REQUIRED WORK -
All entries that follow are to be written out verbatim.

────────────────────

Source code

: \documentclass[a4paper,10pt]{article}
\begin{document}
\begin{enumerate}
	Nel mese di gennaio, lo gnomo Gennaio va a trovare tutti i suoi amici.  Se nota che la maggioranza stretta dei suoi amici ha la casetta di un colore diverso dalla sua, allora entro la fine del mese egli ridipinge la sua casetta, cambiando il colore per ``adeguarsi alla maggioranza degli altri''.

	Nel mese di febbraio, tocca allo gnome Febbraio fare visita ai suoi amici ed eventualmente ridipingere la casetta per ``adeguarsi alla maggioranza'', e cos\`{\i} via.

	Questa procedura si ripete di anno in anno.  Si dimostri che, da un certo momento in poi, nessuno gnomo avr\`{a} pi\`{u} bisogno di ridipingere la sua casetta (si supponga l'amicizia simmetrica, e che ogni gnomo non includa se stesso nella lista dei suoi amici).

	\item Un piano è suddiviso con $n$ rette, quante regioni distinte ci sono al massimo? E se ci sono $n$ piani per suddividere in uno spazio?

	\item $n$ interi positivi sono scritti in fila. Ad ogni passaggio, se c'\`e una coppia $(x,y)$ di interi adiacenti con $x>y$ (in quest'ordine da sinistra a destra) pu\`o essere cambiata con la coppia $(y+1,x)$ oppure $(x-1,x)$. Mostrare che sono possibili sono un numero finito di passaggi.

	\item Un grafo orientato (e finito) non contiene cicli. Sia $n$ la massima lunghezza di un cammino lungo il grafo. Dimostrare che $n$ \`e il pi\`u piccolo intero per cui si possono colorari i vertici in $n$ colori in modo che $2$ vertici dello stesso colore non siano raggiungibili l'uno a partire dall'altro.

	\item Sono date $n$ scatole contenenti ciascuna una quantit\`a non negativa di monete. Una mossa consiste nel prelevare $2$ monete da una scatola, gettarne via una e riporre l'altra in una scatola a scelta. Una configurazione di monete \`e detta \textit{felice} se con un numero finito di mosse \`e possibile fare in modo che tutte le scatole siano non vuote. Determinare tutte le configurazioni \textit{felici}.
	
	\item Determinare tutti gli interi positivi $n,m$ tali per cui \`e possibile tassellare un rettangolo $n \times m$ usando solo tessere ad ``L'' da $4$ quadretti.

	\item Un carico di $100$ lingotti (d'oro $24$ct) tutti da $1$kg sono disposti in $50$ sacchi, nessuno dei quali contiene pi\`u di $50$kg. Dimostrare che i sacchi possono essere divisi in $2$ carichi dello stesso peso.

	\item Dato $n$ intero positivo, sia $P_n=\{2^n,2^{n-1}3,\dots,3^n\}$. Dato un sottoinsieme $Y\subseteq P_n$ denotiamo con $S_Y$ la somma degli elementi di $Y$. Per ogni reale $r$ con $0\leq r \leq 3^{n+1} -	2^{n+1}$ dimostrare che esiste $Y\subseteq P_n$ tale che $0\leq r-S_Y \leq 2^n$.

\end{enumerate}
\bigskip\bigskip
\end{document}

────────────────────

SOLUTION FOR THIS PROBLEM -
Source code

: \documentclass[a4paper,10pt]{article}
\begin{document}
\begin{enumerate}
	Nel mese di gennaio, lo gnomo Gennaio va a trovare tutti i suoi amici.  Se nota che la maggioranza stretta dei suoi amici ha la casetta di un colore diverso dalla sua, allora entro la fine del mese egli ridipinge la sua casetta, cambiando il colore per ``adeguarsi alla maggioranza degli altri''.

	Nel mese di febbraio, tocca allo gnome Febbraio fare visita ai suoi amici ed eventualmente ridipingere la casetta per ``adeguarsi alla maggioranza'', e cos\`{\i} via.

	Questa procedura si ripete di anno in anno.  Si dimostri che, da un certo momento in poi, nessuno gnomo avr\`{a} pi\`{u} bisogno di ridipingere la sua casetta (si supponga l'amicizia simmetrica, e che ogni gnomo non includa se stesso nella lista dei suoi amici).

	\item Un piano è suddiviso con $n$ rette, quante regioni distinte ci sono al massimo? E se ci sono $n$ piani per suddividere in uno spazio?

	\item $n$ interi positivi sono scritti in fila. Ad ogni passaggio, se c'\`e una coppia $(x,y)$ di interi adiacenti con $x>y$ (in quest'ordine da sinistra a destra) pu\`o essere cambiata con la coppia $(y+1,x)$ oppure $(x-1,x)$. Mostrare che sono possibili sono un numero finito di passaggi.

	\item Un grafo orientato (e finito) non contiene cicli. Sia $n$ la massima lunghezza di un cammino lungo il grafo. Dimostrare che $n$ \`e il pi\`u piccolo intero per cui si possono colorari i vertici in $n$ colori in modo che $2$ vertici dello stesso colore non siano raggiungibili l'uno a partire dall'altro.

	\item Sono date $n$ scatole contenenti ciascuna una quantit\`a non negativa di monete. Una mossa consiste nel prelevare $2$ monete da una scatola, gettarne via una e riporre l'altra in una scatola a scelta. Una configurazione di monete \`e detta \textit{felice} se con un numero finito di mosse \`e possibile fare in modo che tutte le scatole siano non vuote. Determinare tutte le configurazioni \textit{felici}.
	
	\item Determinare tutti gli interi positivi $n,m$ tali per cui \`e possibile tassellare un rettangolo $n \times m$ usando solo tessere ad ``L'' da $4$ quadretti.

	\item Un carico di $100$ lingotti (d'oro $24$ct) tutti da $1$kg sono disposti in $50$ sacchi, nessuno dei quali contiene pi\`u di $50$kg. Dimostrare che i sacchi possono essere divisi in $2$ carichi dello stesso peso.

	\item Dato $n$ intero positivo, sia $P_n=\{2^n,2^{n-1}3,\dots,3^n\}$. Dato un sottoinsieme $Y\subseteq P_n$ denotiamo con $S_Y$ la somma degli elementi di $Y$. Per ogni reale $r$ con $0\leq r \leq 3^{n+1} -	2^{n+1}$ dimostrare che esiste $Y\subseteq P_n$ tale che $0\leq r-S_Y \leq 2^n$.

\end{enumerate}
\bigskip\bigskip
\end{document}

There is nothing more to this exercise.